A local artist performs new content for a receptive audience at Chopshop, a restaurant-gone-venue in Wicker Park.

Photo by Colin Boyle

“ANYTHING” RANGES FROM RAP ARTISTS AT CHOP SHOP TO REGGAE BANDS FOUR DOORS DOWN AT SUBTERRANEAN.

“I think it’s a commitment from us,” said Gomez. “I think if you opened a club today in Wicker Park, you probably wouldn’t be doing as much hip-hop, or reggae. You wouldn’t be as wide-ranging; you’d probably narrow your focus.”

When Gomez and his business partners first invested in Subterranean, the neighborhood was projected to gentrify, but the process crawled along for over 10 years. Around 2005, it exploded. The growth spurt was a double-edged sword: the same change that would eventually evict Double Door and its music culture meant a boom of business for the Subterranean.

“Ultimately, I would say that we’re encompassing. We continue to accept more and more over time.
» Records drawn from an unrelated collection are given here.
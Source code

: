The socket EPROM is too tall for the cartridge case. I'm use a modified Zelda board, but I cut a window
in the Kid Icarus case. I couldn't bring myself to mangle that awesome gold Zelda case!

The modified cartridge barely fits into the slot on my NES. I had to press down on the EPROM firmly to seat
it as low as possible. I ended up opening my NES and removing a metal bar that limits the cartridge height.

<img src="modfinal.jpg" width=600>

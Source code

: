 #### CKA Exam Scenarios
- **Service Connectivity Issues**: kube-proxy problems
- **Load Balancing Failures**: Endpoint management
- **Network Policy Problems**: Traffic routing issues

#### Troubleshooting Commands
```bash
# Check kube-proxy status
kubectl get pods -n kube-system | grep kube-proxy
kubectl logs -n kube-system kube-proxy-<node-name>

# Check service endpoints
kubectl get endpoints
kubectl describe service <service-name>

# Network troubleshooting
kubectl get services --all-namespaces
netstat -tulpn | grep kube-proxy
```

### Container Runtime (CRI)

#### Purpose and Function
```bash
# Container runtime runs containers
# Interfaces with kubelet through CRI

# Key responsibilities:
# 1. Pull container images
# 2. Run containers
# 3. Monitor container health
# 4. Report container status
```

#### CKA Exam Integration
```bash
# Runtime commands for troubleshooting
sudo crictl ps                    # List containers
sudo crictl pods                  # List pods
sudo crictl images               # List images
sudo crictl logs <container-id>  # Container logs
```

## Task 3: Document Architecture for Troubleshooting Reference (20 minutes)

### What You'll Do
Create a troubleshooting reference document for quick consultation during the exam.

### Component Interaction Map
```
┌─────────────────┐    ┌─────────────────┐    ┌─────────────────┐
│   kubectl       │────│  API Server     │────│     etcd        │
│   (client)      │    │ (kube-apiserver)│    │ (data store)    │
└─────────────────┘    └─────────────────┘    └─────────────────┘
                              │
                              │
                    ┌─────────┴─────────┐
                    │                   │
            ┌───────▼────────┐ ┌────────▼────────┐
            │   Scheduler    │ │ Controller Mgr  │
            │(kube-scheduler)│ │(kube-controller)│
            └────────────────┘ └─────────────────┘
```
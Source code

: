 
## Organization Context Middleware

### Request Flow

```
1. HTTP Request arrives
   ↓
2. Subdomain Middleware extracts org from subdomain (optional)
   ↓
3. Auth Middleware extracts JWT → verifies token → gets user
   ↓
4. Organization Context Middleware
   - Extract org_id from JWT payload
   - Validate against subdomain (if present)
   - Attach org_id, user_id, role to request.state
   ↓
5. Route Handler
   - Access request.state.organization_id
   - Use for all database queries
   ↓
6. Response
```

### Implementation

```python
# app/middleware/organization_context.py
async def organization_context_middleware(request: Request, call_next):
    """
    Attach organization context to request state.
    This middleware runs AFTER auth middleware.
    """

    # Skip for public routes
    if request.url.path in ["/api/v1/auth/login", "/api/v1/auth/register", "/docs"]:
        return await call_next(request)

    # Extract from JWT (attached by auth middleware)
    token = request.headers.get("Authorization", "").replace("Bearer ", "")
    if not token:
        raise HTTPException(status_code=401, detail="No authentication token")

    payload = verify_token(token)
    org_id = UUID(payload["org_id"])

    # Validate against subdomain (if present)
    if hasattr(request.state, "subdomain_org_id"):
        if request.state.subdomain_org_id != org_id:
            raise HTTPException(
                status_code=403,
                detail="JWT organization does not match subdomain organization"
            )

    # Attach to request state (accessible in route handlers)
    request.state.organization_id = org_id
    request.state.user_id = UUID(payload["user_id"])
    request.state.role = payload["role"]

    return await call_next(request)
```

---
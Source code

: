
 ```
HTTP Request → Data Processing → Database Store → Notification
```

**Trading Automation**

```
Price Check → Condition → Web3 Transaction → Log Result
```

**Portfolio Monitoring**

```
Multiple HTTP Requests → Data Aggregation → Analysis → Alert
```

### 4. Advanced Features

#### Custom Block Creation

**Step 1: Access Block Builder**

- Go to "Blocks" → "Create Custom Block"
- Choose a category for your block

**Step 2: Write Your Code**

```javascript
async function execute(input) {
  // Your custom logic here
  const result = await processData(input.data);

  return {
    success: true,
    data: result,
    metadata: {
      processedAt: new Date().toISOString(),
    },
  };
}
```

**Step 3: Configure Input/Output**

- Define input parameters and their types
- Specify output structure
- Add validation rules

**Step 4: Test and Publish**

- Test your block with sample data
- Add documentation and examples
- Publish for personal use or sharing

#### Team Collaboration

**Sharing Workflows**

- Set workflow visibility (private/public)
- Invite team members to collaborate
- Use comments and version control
Some places really are opposed to change, or have a hard time,” said Pamela Maass, Executive Director of the Wicker Park/Bucktown Chamber of Commerce.

“I’m not saying that everything here is hunky-dory or automatically accepted, but I do think that you have a really wide variety of entrepreneurs, and entrepreneurs generally want to see other businesses thrive.”

While gentrification may challenge the artistic community, it draws in businesses and along with it, newer, wealthier residents. Yet the creative community remains undeterred: artists continue to frequent the various venues in Wicker Park.

“There’s a really wide variety of people here, and I think that’s the beauty of being in Chicago: you have this really interesting, diverse, eclectic culmination of humans,” said Maass. “I think that’s a really beautiful thing, but I do still love the fact that we can say, ‘What’s the appropriate dress code?’ and you can say ‘Hipster chic’ and everyone will know exactly what that means.”

The roots of the music community encompass the diversity of Wicker Park’s past. The future of the community, on the other hand, appears to lie in the blossoming economy.